Traversing the Baluchistan Desert in Pakistan or not?

The main road through the Baluchistan Desert, from the Iranian border to Quetta in Pakistan, runs along the border with Afghanistan. The region is known for smuggling and banditry. In east Iran we traveled with a Dutch couple. They were afraid to drive in Pakistan and had considered shipping around it. They asked if we could team up for this stretch as they felt safer driving with two cars, which was fine with us.

Coen and I had another idea. After Quetta we wanted to cross the Baluchistan Desert once more, but then all the way down to the Arabian Sea. After his conquests on the subcontinent, Alexander the Great lost his army here when returning to Europe and it hasn’t been a much-traveled region ever since.

To know whether it would be a safe stretch from Quetta to Gwadar, we did a couple of things, among which writing to the Dutch consul in Karachi.

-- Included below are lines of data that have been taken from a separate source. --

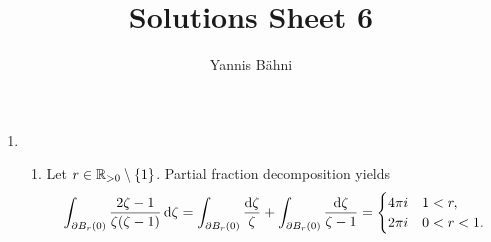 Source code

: 

\title{Solutions Sheet 6}
\author{Yannis B\"{a}hni}
\address[Yannis B\"{a}hni]{University of Zurich, R\"{a}mistrasse 71, 8006 Zurich}


\maketitle
\thispagestyle{fancy}
\begin{enumerate}[label = \textbf{Exercise \arabic*.},wide = 0pt, itemsep=1.5ex]
	\item
		~
		\begin{enumerate}[label = (\alph*),wide = 0pt, itemsep=1.5ex]
			\item Let $r \in \mathbb{R}_{>0} \setminus \cbr[0]{1}$. Partial fraction decomposition yields
				\begin{align}
					\int_{\partial B_r(0)} \frac{2\zeta - 1}{\zeta(\zeta - 1)}\mathop{}\!\mathrm{d} \zeta = \int_{\partial B_r(0)} \frac{\mathop{}\!\mathrm{d}\zeta}{\zeta} + \int_{\partial B_r(0)}\frac{\mathop{}\!\mathrm{d}\zeta}{\zeta - 1} = \begin{cases}
						4\pi i & 1 < r,\\
						2\pi i & 0 < r < 1.
					\end{cases}
				\end{align} 
		
		
		\end{enumerate}
\end{enumerate}
\printbibliography

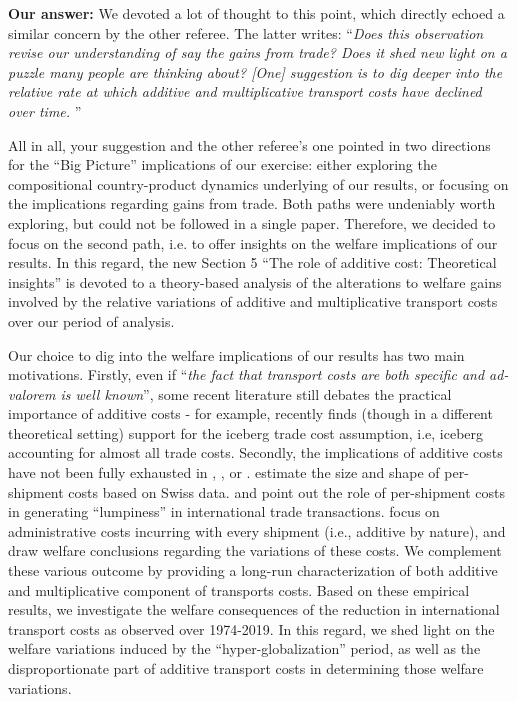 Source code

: \documentclass[a4paper,11pt]{article}
\begin{document}
\textbf{Our answer:} We devoted a lot of thought to this point, which directly echoed a similar concern by the other referee. The latter writes: ``\emph{Does this observation revise our understanding of say the gains from trade? Does it shed new light on a puzzle many people are thinking about? [One] suggestion is to dig deeper into the relative rate at which additive and multiplicative transport costs have declined over time.}
''

All in all, your suggestion and the other referee's one pointed in two directions for the ``Big Picture'' implications of our exercise: either exploring the compositional country-product dynamics underlying of our results, or focusing on the implications regarding gains from trade. Both paths were undeniably worth exploring, but could not be followed in a single paper. Therefore, we decided to focus on the second path, i.e. to  offer insights on the welfare implications of our results. In this regard, the new Section 5 ``The role of additive cost: Theoretical insights'' is devoted to a theory-based analysis of the alterations to welfare gains involved by the relative variations of additive and multiplicative transport costs over our period of analysis.

Our choice to dig into the welfare implications of our results has two main motivations. Firstly, even if ``\emph{the fact that transport costs are both specific and ad-valorem is well known}'', some recent literature still debates the practical importance of additive costs - for example, \cite{Lashkaripour_JIE2020} recently finds (though in a different theoretical setting) support for the iceberg trade cost assumption, i.e, iceberg accounting for almost all trade costs. Secondly, the implications of additive costs have not been fully exhausted in \citet{Irrazabal_2015}, \cite{Hornok-et-al-RES-2015, Hornok-et-al-JIE-2015}, \cite{Alessandria-et-al-AER-2010} or \citet{sorensen2014}. \cite{Kropf-Saure-JIE-2016} estimate the size and shape of per-shipment costs based on Swiss data. \cite{Alessandria-et-al-AER-2010} and \cite{Hornok-et-al-RES-2015} point out the role of per-shipment costs in generating ``lumpiness'' in international trade transactions. \cite{Hornok-et-al-JIE-2015} focus on administrative costs incurring with every shipment (i.e., additive by nature), and draw welfare conclusions regarding the variations of these costs. We complement these various outcome by providing a long-run characterization of both additive and multiplicative component of transports costs. Based on these empirical results, we investigate the welfare consequences of the reduction in international transport costs as observed over 1974-2019. In this regard, we shed light on the welfare variations induced by the ``hyper-globalization'' period, as well as the disproportionate part of additive transport costs in determining those welfare variations.\smallskip
\end{document}
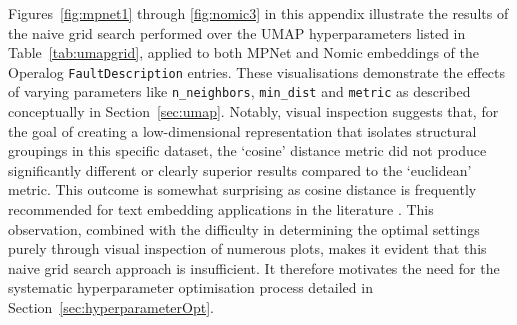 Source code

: \documentclass[10pt,oneside]{report}
\begin{document}
Figures~\ref{fig:mpnet1} through \ref{fig:nomic3} in this appendix illustrate the results of the naive grid search performed over the UMAP hyperparameters listed in Table~\ref{tab:umapgrid}, applied to both MPNet and Nomic embeddings of the Operalog \texttt{FaultDescription} entries. These visualisations demonstrate the effects of varying parameters like \texttt{n\_neighbors}, \texttt{min\_dist} and \texttt{metric} as described conceptually in Section~\ref{sec:umap}. Notably, visual inspection suggests that, for the goal of creating a low-dimensional representation that isolates structural groupings in this specific dataset, the `cosine' distance metric did not produce significantly different or clearly superior results compared to the `euclidean' metric. This outcome is somewhat surprising as cosine distance is frequently recommended for text embedding applications in the literature \cite{cao2024recent, baba2017plagiarism}. This observation, combined with the difficulty in determining the optimal settings purely through visual inspection of numerous plots, makes it evident that this naive grid search approach is insufficient. It therefore motivates the need for the systematic hyperparameter optimisation process detailed in Section~\ref{sec:hyperparameterOpt}.
\end{document}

We drove to Gwadar, but halfway were instructed to take soldiers for safety reasons with us (to which we didn’t agree but had no choice).

The consul wrote back. The first part of his email was a copy of the embassy’s official statement which warned us against traveling in Pakistan no matter where. We discarded it as this opinion came from officials who never left the capital of Islamabad and had little or no clue of what was happening outside of that city.

But, very kindly, the consul had added his personal opinion about this particular area. Coen printed two copies and handed one of them to our friends. That night we read the letter and highlighted all the parts we liked, which confirmed our wish to drive to Gwadar. We concluded this would be doable.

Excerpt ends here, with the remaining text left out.